Edmonton ‘keeps dropping the ball’
She says nobody from the city took the time to identify and address the barrier before the event began, adding the issue could have been avoided if the city had simply brought a temporary ramp.
“They could have installed that and it would have covered the height and the width and it would have been a safe way for people to get in until they permanently rectified the situation, but nobody took that initiative and that one falls on the city,” she said.
“A dog park is a pretty simple facility and if we can’t make sure we have accessibility done properly in a place that’s small and with simple needs to get in, how can we trust the city to look after big projects like rec centres?”
She says she received an email from Coun. Janz apologizing and saying he would follow up with the developer, but Smith questions why this wasn’t done proactively. She says the City of Edmonton “keeps dropping the ball.”
“It’s really easy for them to throw out the term ‘inclusive,’ and again this is something I see on a regular basis with our city councillors; they all talk about how ‘we are going to make this a city for all. Edmonton should be a more inclusive and welcoming place.’ And their actions don’t match that.”
Smith says the event at the new Pleasantview Dog Park isn’t the only time she’s experienced issues. Access is a human right, she says, and communities need to be inclusive places.
“There’s a level of humiliation and it puts you in a situation where you’re completely powerless and we should just be able to do better,” she said.

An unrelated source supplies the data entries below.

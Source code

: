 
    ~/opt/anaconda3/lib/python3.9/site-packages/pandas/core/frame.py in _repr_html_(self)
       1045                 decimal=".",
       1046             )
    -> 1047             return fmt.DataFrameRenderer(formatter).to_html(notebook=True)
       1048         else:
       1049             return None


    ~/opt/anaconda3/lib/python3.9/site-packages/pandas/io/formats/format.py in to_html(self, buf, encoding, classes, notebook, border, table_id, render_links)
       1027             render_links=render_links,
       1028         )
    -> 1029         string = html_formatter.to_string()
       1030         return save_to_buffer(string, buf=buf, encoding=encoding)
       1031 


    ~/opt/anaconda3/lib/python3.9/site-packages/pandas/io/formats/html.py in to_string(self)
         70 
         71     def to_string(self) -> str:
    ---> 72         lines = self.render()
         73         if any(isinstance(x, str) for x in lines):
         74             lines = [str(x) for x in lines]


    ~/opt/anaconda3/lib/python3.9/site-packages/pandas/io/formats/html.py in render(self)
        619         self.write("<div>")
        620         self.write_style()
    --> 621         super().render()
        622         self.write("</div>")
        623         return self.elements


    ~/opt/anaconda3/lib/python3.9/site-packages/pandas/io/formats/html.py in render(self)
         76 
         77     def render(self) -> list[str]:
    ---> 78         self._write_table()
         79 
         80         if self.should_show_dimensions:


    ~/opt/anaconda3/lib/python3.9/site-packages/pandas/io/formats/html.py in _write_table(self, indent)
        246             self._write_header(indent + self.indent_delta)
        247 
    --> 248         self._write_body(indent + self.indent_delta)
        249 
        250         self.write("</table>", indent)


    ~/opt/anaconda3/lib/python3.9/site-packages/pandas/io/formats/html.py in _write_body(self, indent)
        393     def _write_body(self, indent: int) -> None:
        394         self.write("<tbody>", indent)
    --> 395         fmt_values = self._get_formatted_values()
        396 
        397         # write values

‘We apologize for the inconvenience’
In a statement to CityNews, the City of Edmonton says final work on the dog park is expected to be completed this week, with the entrance being “regraded” to improve accessibility.
“Whether it’s the construction of a new facility or improvements at an existing park, the City places a high priority on accessibility,” the statement reads. “We apologize for the inconvenience.”
Smith says she was not impressed by the city’s use of the word “inconvenience” – used both in its statement to CityNews and in a reply to Smith’s original post on X.
“Denying access is NOT an inconvenience,” Smith wrote back. “It’s actually a violation of human rights and discrimination. If the city truly placed a high value on Accessibility, you wouldn’t treat this as merely an inconvenience.
“We’re happy to provide you with a training presentation on Inclusivity, Ableism and Equity. It appears It’s greatly needed.”
Smith hopes to continue to raise awareness about the issue and hopes others will help identify these barriers and speak out when they see them to put pressure on all levels of governments to make necessary changes.